(Task description):
Could you restate the data word for word?

(Data for this task):

________________________

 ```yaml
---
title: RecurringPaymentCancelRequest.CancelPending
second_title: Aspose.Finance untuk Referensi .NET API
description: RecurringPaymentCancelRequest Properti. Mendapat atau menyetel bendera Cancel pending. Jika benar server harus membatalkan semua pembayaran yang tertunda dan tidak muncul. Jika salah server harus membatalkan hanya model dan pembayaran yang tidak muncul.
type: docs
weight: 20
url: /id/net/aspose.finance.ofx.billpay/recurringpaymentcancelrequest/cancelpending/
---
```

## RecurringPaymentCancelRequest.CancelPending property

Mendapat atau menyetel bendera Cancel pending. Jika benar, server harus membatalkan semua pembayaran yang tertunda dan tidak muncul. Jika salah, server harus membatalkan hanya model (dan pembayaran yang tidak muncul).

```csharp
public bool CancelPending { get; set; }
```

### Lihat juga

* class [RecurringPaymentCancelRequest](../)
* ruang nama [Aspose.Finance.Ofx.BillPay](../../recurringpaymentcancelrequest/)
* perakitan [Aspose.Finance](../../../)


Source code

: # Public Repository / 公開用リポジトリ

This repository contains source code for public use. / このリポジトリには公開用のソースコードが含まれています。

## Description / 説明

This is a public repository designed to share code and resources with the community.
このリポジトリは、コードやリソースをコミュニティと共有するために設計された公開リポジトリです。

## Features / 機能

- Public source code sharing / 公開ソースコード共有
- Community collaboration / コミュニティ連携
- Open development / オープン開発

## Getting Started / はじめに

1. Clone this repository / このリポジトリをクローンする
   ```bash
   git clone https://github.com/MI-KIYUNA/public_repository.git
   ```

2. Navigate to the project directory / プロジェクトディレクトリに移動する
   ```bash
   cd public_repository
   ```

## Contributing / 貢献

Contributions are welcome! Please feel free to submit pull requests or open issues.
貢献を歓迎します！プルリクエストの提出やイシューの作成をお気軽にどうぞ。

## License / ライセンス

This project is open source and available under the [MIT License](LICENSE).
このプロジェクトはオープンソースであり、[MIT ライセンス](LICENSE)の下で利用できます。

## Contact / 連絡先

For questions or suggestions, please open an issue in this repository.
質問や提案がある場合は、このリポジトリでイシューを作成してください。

________________________

(Answer for this exercise):
 ```yaml
---
title: RecurringPaymentCancelRequest.CancelPending
second_title: Aspose.Finance untuk Referensi .NET API
description: RecurringPaymentCancelRequest Properti. Mendapat atau menyetel bendera Cancel pending. Jika benar server harus membatalkan semua pembayaran yang tertunda dan tidak muncul. Jika salah server harus membatalkan hanya model dan pembayaran yang tidak muncul.
type: docs
weight: 20
url: /id/net/aspose.finance.ofx.billpay/recurringpaymentcancelrequest/cancelpending/
---
```

## RecurringPaymentCancelRequest.CancelPending property

Mendapat atau menyetel bendera Cancel pending. Jika benar, server harus membatalkan semua pembayaran yang tertunda dan tidak muncul. Jika salah, server harus membatalkan hanya model (dan pembayaran yang tidak muncul).

```csharp
public bool CancelPending { get; set; }
```

### Lihat juga

* class [RecurringPaymentCancelRequest](../)
* ruang nama [Aspose.Finance.Ofx.BillPay](../../recurringpaymentcancelrequest/)
* perakitan [Aspose.Finance](../../../)


Source code

: # Public Repository / 公開用リポジトリ

This repository contains source code for public use. / このリポジトリには公開用のソースコードが含まれています。

## Description / 説明

This is a public repository designed to share code and resources with the community.
このリポジトリは、コードやリソースをコミュニティと共有するために設計された公開リポジトリです。

## Features / 機能

- Public source code sharing / 公開ソースコード共有
- Community collaboration / コミュニティ連携
- Open development / オープン開発

## Getting Started / はじめに

1. Clone this repository / このリポジトリをクローンする
   ```bash
   git clone https://github.com/MI-KIYUNA/public_repository.git
   ```

2. Navigate to the project directory / プロジェクトディレクトリに移動する
   ```bash
   cd public_repository
   ```

## Contributing / 貢献

Contributions are welcome! Please feel free to submit pull requests or open issues.
貢献を歓迎します！プルリクエストの提出やイシューの作成をお気軽にどうぞ。

## License / ライセンス

This project is open source and available under the [MIT License](LICENSE).
このプロジェクトはオープンソースであり、[MIT ライセンス](LICENSE)の下で利用できます。

## Contact / 連絡先

For questions or suggestions, please open an issue in this repository.
質問や提案がある場合は、このリポジトリでイシューを作成してください。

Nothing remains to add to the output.